Structural analysis of AM0627 and other mucinases can predict those displaying bis-O-glycan preferences
To infer why AM0627 recognizes clustered O-glycans and in turn cleaves glycopeptides containing bis-O-glycans, we analyzed the active sites of previously reported mucinases and the O-glycoprotease OgpA compared to that of AM0627. The structure of BT424428 (PDB entry: 5KD8), ZmpB28/ZmpC22 (PDB entries: 5KDU/6XT1), IMPa28 (PDB entry: 5KDX), and OgpA20 (PDB entry: 6Z2P) were previously solved in complex with Tn, mSTb, and T O-glycans, and T-glycopeptide (i.e. a peptide containing a T O-glycan), respectively (Fig. 6a). Inspection of their active site reveals that the residues that are around the GalNAc moiety at the G1’ subunit (Trp321/Asn347/Arg362/Tyr288AM0627, Trp570/Asn595/Arg611/Tyr538BT4244, Trp752/Asn775/Arg790/Phe727ZmpB, Trp692/Gln720/Arg742/Trp685IMPa, and Trp747/Asn770/Arg785/Phe722ZmpC) and even their interactions with the GalNAc moiety are mostly conserved (Fig. 6a). Exceptions occur with Phe727ZmpB/Phe722ZmpC that establish CH–π interactions with the Sia moiety of mSTb, and Trp685IMPa that does not interact with any sugar moiety. Apart from these interactions at the G’ subunits, other interactions have been described thoroughly before22,29. Regarding the degree of conservation of the residues at the G subunits, only BT4244 shares the key tyrosine residue that was found to be crucial in AM0627 (Tyr470AM0627 and Tyr723BT4244). We showed above that Tyr470AM0627 interacts with both GalNAc and Gal located at the G1 and G2 subunits, respectively, and its mutation to Ala abolishes completely the AM0627 activity (Fig. 3b).

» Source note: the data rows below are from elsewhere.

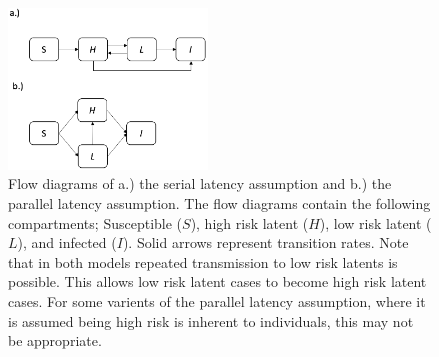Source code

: \documentclass[11pt,twoside]{bristolthesis}
\begin{document}
  \begin{figure}
  
  {\centering \includegraphics[width=200px,]{chapters/model-development/resources/model_diagrams/latency_flow} 
  
  }
  
  \caption[Flow diagrams of a.) the serial latency assumption and b.) the parallel latency assumption.]{Flow diagrams of a.) the serial latency assumption and b.) the parallel latency assumption. The flow diagrams contain the following compartments; Susceptible ($S$), high risk latent ($H$), low risk latent ($L$), and infected ($I$). Solid arrows represent transition rates. Note that in both models repeated transmission to low risk latents is possible. This allows low risk latent cases to become high risk latent cases. For some varients of the parallel latency assumption, where it is assumed being high risk is inherent to individuals, this may not be appropriate.}\label{fig:latency-flow-diag}
  \end{figure}
\end{document}
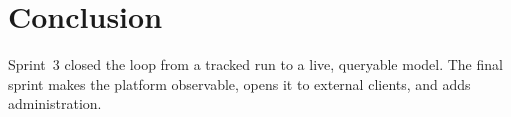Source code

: \section*{Conclusion}
Sprint~3 closed the loop from a tracked run to a live, queryable model. The final
sprint makes the platform observable, opens it to external clients, and adds
administration.
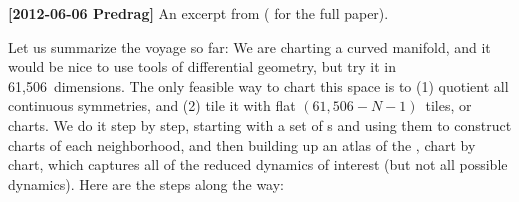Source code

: {\bf [2012-06-06 Predrag]} An excerpt from 
(
for the full paper).

\bigskip

\noindent
Let us summarize the voyage so far: We are charting a curved manifold,
and it would be nice to use tools of differential geometry, but try it in
61,506~dimensions. The only feasible way to chart this space is to (1)
quotient all continuous symmetries, and (2) tile it with flat
$(61,506\!-\!N\!-\!1)$\dmn\ tiles, or charts. We do it step by step,
starting with a set of \template s and using them to construct charts of
each neighborhood, and then building up an atlas of the \emph{\slice},
chart by chart, which captures all of the reduced dynamics of interest
(but not all possible dynamics). Here are the steps along the way:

Therefore, there are important structural similarities among these mucinases, indicating that some of them could behave similarly regarding O-glycan recognition.
To get more insights into the potential function of Tyr723 in BT4244, we superimposed the AM0627 crystal structure with those of BT4244, ZmpB, IMPa, and ZmpC (Fig. 6b; in this figure, only the P1 from the AM0627E326A–P1–Zn2+ complex is shown for illustration purposes). As expected, the lowest root-mean-square deviation (RMSD) and the greater number of aligned residues were found between AM0627 and BT4244 (2.02 Å and 394 aligned residues, respectively) followed by ZmpB/ZmpC and AM0627 (2.25/2.26 Å and 351/342 aligned residues), and IMPa with AM0627 (2.99 Å and 342 aligned residues). A closer inspection of the active site of the complex between BT4244 and the Tn O-glycan and the superimposed P1 (taken from the AM0627E326A–P1–Zn2+ complex) reveals that Tyr723 will likely recognize O-glycans located in the G subunits (Fig. 6b). This suggests that AM0627 and BT4244 should behave very similarly in terms of recognition towards bis-O-glycan and that BT4244 likely cleaves glycopeptides containing bis-O-glycans. In fact, it has been recently shown that BT4244 acts on glycopeptides with bis-O-glycans, in particular GS*T*A and VT*S*A motifs of the Tn-MUC1-TR reporter, while it is inactive in a single PDT*R O-glycosite24,37 (S* or T* denotes a GalNAc-glycosylated Ser and Thr, respectively). With respect to the other mucinases, while ZmpB and ZmpC do not have an aromatic residue close to the sugars at the G subunits, IMPa contains two threonines (Thr775 and Tyr776) that will likely clash with both the GalNAc and Gal at the G1 and G2 subunits, respectively. Therefore, IMPa does not have a suitable binding site to accommodate the sugar units located at the G subunits. Overall, the structural analysis shows that the absence of an aromatic residue suitably positioned to interact with the sugar units at the G subunits is the reason why ZmpB, ZmpC, and IMPa do not cleave on glycopeptides containing bis-O-glycans.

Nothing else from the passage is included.